### Exercise description
Where in the data below does the word "should" appear? Copy each line that holds it.

------ Provided information ------

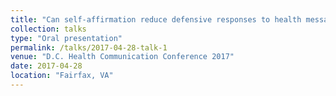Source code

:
 ```yaml
---
title: "Can self-affirmation reduce defensive responses to health messages? – The role of self-esteem"
collection: talks
type: "Oral presentation"
permalink: /talks/2017-04-28-talk-1
venue: "D.C. Health Communication Conference 2017"
date: 2017-04-28
location: "Fairfax, VA"
---
```

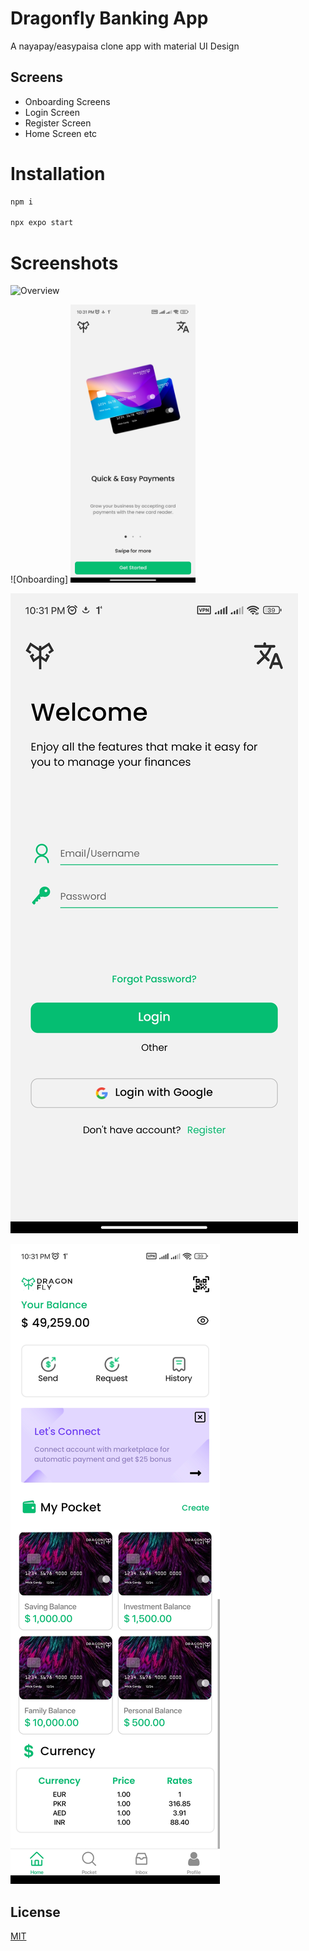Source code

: # Dragonfly Banking App

A nayapay/easypaisa clone app with material UI Design

## Screens

- Onboarding Screens
- Login Screen
- Register Screen 
- Home Screen etc
# Installation

```bash
npm i 

npx expo start
```
# Screenshots

![Overview](https://github.com/Syed-Anas-Ahmed/devfolio/blob/main/src/assets/dragonfly.png)

![Onboarding]
<img src="https://github.com/Syed-Anas-Ahmed/dragonfly-banking-app/blob/master/assets/1694712774160.jpg" alt="Onboarding" width="200" height="auto" />

![Login/Register](https://github.com/Syed-Anas-Ahmed/dragonfly-banking-app/blob/master/assets/1694712774148.jpg)

![Home](https://github.com/Syed-Anas-Ahmed/dragonfly-banking-app/blob/master/assets/1694712774138.jpg)

## License

[MIT](https://choosealicense.com/licenses/mit/)
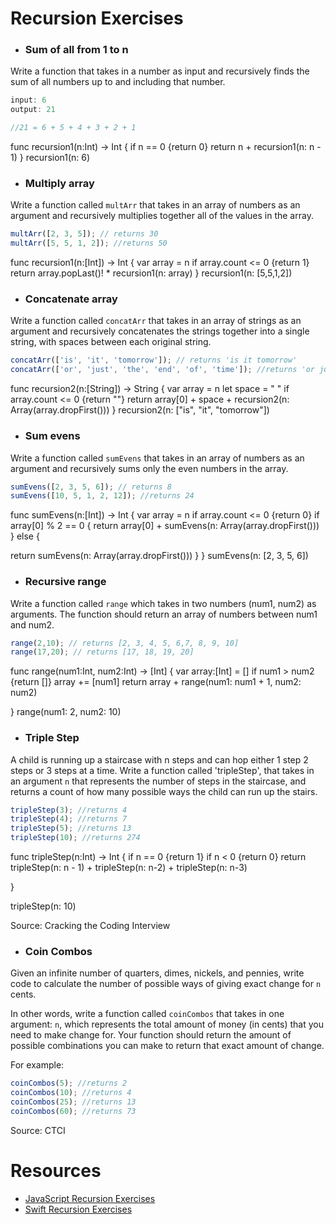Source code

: # Recursion Exercises

- ### Sum of all from 1 to n

Write a function that takes in a number as input and recursively finds the sum of all numbers up to and including that number.

```js
input: 6
output: 21

//21 = 6 + 5 + 4 + 3 + 2 + 1
```
func recursion1(n:Int) -> Int {
if n == 0 {return 0}
return n + recursion1(n: n - 1)
}
recursion1(n: 6)


- ### Multiply array

Write a function called `multArr` that takes in an array of numbers as an argument and recursively multiplies together all of the values in the array.

```js
multArr([2, 3, 5]); // returns 30
multArr([5, 5, 1, 2]); //returns 50
```
func recursion1(n:[Int]) -> Int {
var array = n
if array.count <= 0 {return 1}
return array.popLast()! * recursion1(n: array)
}
recursion1(n: [5,5,1,2])



- ### Concatenate array

Write a function called `concatArr` that takes in an array of strings as an argument and recursively concatenates the strings together into a single string, with spaces between each original string.

```js
concatArr(['is', 'it', 'tomorrow']); // returns 'is it tomorrow'
concatArr(['or', 'just', 'the', 'end', 'of', 'time']); //returns 'or just the end of time'
```

func recursion2(n:[String]) -> String {
var array = n
let space = " "
if array.count <= 0 {return ""}
return array[0] + space + recursion2(n: Array(array.dropFirst()))
}
recursion2(n: ["is", "it", "tomorrow"])


- ### Sum evens

Write a function called `sumEvens` that takes in an array of numbers as an argument and recursively sums only the even numbers in the array.

```js
sumEvens([2, 3, 5, 6]); // returns 8
sumEvens([10, 5, 1, 2, 12]); //returns 24
```

func sumEvens(n:[Int]) -> Int {
var array = n
if array.count <= 0 {return 0}
if array[0] % 2 == 0 {
return array[0] + sumEvens(n: Array(array.dropFirst()))
} else {

return  sumEvens(n: Array(array.dropFirst()))
}
}
sumEvens(n: [2, 3, 5, 6])

- ### Recursive range

Write a function called `range` which takes in two numbers (num1, num2) as arguments. The function should return an array of numbers between num1 and num2.

```js
range(2,10); // returns [2, 3, 4, 5, 6,7, 8, 9, 10]
range(17,20); // returns [17, 18, 19, 20]
```
func range(num1:Int, num2:Int) -> [Int] {
var array:[Int] = []
if num1 > num2 {return []}
array += [num1]
return array + range(num1: num1 + 1, num2: num2)

}
range(num1: 2, num2: 10)

- ### Triple Step

A child is running up a staircase with n steps and can hop either 1 step 2 steps or 3 steps at a time. Write a function called 'tripleStep', that takes in an argument `n` that represents the number of steps in the staircase, and returns a count of how many possible ways the child can run up the stairs.

```js
tripleStep(3); //returns 4
tripleStep(4); //returns 7
tripleStep(5); //returns 13
tripleStep(10); //returns 274
```

func tripleStep(n:Int) -> Int {
if n == 0 {return 1}
if n < 0 {return 0}
return tripleStep(n: n - 1) + tripleStep(n: n-2) + tripleStep(n: n-3)

}

tripleStep(n: 10)


Source: Cracking the Coding Interview

- ### Coin Combos

Given an infinite number of quarters, dimes, nickels, and pennies, write code to calculate the number of possible ways of giving exact change for `n` cents.

In other words, write a function called `coinCombos` that takes in one argument: `n`, which represents the total amount of money (in cents) that you need to make change for. Your function should return the amount of possible combinations you can make to return that exact amount of change.

For example:
```js
coinCombos(5); //returns 2
coinCombos(10); //returns 4
coinCombos(25); //returns 13
coinCombos(60); //returns 73
```

Source: CTCI

# Resources
- [JavaScript Recursion Exercises](http://www.w3resource.com/javascript-exercises/javascript-recursion-functions-exercises.php)
- [Swift Recursion Exercises](https://www.weheartswift.com/recursion/)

------

### Solution
Write a function called `range` which takes in two numbers (num1, num2) as arguments. The function should return an array of numbers between num1 and num2.
In other words, write a function called `coinCombos` that takes in one argument: `n`, which represents the total amount of money (in cents) that you need to make change for. Your function should return the amount of possible combinations you can make to return that exact amount of change.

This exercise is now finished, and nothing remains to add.